DUBAI: Sales of homes in Dubai worth $10 million or more rose 6 percent in the first quarter versus last year, an industry report showed on Tuesday, as demand from the international ultra-rich for homes in the emirate showed little sign of abating, according to Reuters. 

A total of 105 homes worth an overall $1.73 billion were sold from January to March, up from around $1.6 billion a year earlier, according to property consultancy Knight Frank.

Activity was dominated by cash buyers, with palm tree-shaped artificial island Palm Jumeirah the most sought-after area, accounting for 36.3 percent of sales by total value, followed by Jumeirah Bay Island and Dubai Hills Estate.

Home to the world’s tallest tower, the UAE’s Dubai is seeking to grow its economy through tourism, building a local financial center and by attracting foreign capital, including into property.

The recent property boom has shown signs of fizzling out, however, with developers, investors and brokers worrying whether a painful correction akin to the slump that rocked the emirate in 2008 can be avoided.

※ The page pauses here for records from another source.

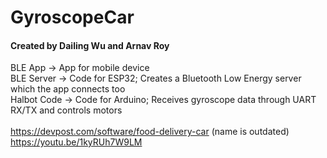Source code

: # GyroscopeCar
#### Created by Dailing Wu and Arnav Roy

BLE App -> App for mobile device<br/>
BLE Server -> Code for ESP32; Creates a Bluetooth Low Energy server which the app connects too<br/>
Halbot Code -> Code for Arduino; Receives gyroscope data through UART RX/TX and controls motors<br/>
<br/>
https://devpost.com/software/food-delivery-car (name is outdated)<br/>
https://youtu.be/1kyRUh7W9LM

Last year, Dubai ranked first globally for number of home sales above $10 million, selling nearly 80 percent more such properties than second-placed London, according to Knight Frank.

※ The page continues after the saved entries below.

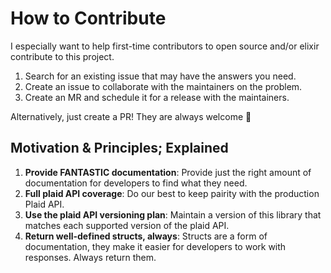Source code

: # How to Contribute

I especially want to help first-time contributors to open source and/or elixir contribute to this project.

1. Search for an existing issue that may have the answers you need.
2. Create an issue to collaborate with the maintainers on the problem.
3. Create an MR and schedule it for a release with the maintainers.

Alternatively, just create a PR! They are always welcome 🤗

## Motivation & Principles; Explained

1. **Provide FANTASTIC documentation**: Provide just the right amount of documentation for developers to find what they need.
2. **Full plaid API coverage**: Do our best to keep pairity with the production Plaid API.
3. **Use the plaid API versioning plan**: Maintain a version of this library that matches each supported version of the plaid API.
4. **Return well-defined structs, always**: Structs are a form of documentation, they make it easier for developers to work with responses. Always return them.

The city also bucked the trend of falling luxury prices seen in cities like London and New York last year, posting double-digit gains, Knight Frank said in February.

“The level of deal activity in Dubai continues to strengthen, particularly at the top end of the market, where the near constant stream of international high-net-worth-individuals vying for the city’s most expensive homes persists,” said Faisal Durrani, Knight Frank’s head of research for Middle East and Africa.

Durrani told Reuters Dubai was aided by the relative affordability of its luxury homes, where well-heeled buyers can purchase about 980 sq. feet of residential space for $1 million, “about three or four times more than you would get in most major global gateway cities.”

The strong demand suggests many international investors are acquiring Dubai property for second homes rather than “constant buying to flip,” he said, referring to the past practice of buying in order to sell to others quickly for more money.